1. Sovereign immunity

There is no question that the commission is an agency of the state. Generally, state agencies are immune from suit in the state's courts. Ark. Const. art. 5, § 20; Fireman's Ins. Co. v. Arkansas State Claims Comm., 301 Ark. 451, 784 S.W.2d 771 (1990). There are, however, exceptions to that rule. If the state agency is acting illegally or if a state officer refuses to do a purely ministerial act required by statute, an action against the agency or officer is not prohibited. Federal Compress & Warehouse Co. v. Call, 221 Ark. 537, 254 S.W.2d 319 (1953). See Hickenbottom v. McCain, 207 Ark. 485, 181 S.W.2d 226 (1944). These cases indicate one consideration to be that if the state would be under no obligation, meaning financial obligation, even if the plaintiff prevails, the action is not one against the state. In the circuit court, Gannett sought costs and expenses. In its petition before us, Gannett has waived that monetary claim. Gannett has also conceded that Mr. Badami is not a necessary defendant in the case, and so Mr. Badami's clear statutory immunity provided by Ark.Code Ann. § 16-10-406 (Supp.1989) will not pose a problem in the circuit court.

We hold that, to the extent this is a suit against the commission, seeking only a declaration whether the commission, acting through its director, has acted in violation of Rule 7 of the Rules of Procedure of the Arkansas Judicial Discipline and Disability Commission, promulgated by per curiam order of May 14, 1990, it is not barred by the sovereign immunity provision of Ark. Const. art. 5, § 20.

2. Proper procedure

In support of its contention that it is only an arm of this court, and thus subject only to our supervisory powers, the commission cites Ark. Const. art. 7, § 4:

The Supreme Court, except in cases otherwise provided by this Constitution, shall have appellate jurisdiction only, which shall be coextensive with the State, under such restrictions as may from time to time be prescribed by law. It shall have a general superintending control over all inferior courts of law and equity; and, in aid of its appellate and supervisory jurisdiction, it shall have power to issue writs of error and supersedeas, certiorari, habeas corpus, prohibition, mandamus and quo warranto, and, other remedial writs, and to hear and determine the same. Its judges shall be conservators of the peace throughout the State, and shall severally have power to issue any of the aforesaid writs.
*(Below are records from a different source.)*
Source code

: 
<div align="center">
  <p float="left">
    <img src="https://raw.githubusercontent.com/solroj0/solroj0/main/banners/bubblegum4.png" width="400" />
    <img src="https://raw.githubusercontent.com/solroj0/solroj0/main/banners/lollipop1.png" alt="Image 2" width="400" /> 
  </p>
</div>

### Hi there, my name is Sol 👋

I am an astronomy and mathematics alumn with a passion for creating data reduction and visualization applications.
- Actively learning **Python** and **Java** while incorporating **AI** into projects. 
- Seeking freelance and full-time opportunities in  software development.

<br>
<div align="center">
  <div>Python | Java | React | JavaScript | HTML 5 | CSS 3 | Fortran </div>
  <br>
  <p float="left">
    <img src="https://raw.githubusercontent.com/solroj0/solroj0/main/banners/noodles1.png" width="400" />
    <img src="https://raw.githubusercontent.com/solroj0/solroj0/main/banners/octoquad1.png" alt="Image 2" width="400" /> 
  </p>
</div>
Power is thus given to the supreme court to supervise the lower courts, but nothing is said about supervision of an agency such as the commission. Amendment 66 which created the commission provided that it was established "[u]nder the judicial power of the [s]tate," and empowered the supreme court to prescribe the procedural rules, but no general authority was conferred on this court to supervise the commission. Subsection (c) of the amendment provided appellate jurisdiction in the supreme court of the commission's decisions, and it provided the supreme court may take action on the basis of recommendations by the commission, but no general supervisory power was given to the supreme court. By Rule 12.F. of the commission's rules of procedure, this court has provided that it may bring before it any action or failure to act on the part of the commission with respect to a case before the commission. That provision, like the appeal provisions, has to do with reviewing the commission's actions in deciding the cases before it, and it is not indicative of a general supervisory power in the supreme court.

In support of its argument that the commission is an arm of the supreme court created to assist the supreme court in its supervision of the lower courts the commission cites Sexton v. Supreme Court Committee on Professional Conduct, 297 Ark. 154A, 761 S.W.2d 602 (1988), and Walker v. Supreme Court Committee on Professional Conduct, 275 Ark. 158, 628 S.W.2d 552 (1982). Those cases dealt with the Arkansas Supreme Court Committee on Professional Conduct which this court created to assist it in exercising its power to regulate the practice of law and the professional conduct of attorneys pursuant to Ark. Const. amend. 28. They present no authority for dealing with a commission created by the constitution.

The commission also cites cases from other jurisdictions in which it has been said that a judicial discipline commission is an arm of the supreme court. That was an obiter dictum in In re Inquiry concerning a Judge, Herbert W. Hardy, 294 N.C. 90, 240 S.E.2d 367 (1978), but the opinion in that case revealed that the North Carolina Constitution required the legislature of that state to create a procedure for censure and removal of judges. The...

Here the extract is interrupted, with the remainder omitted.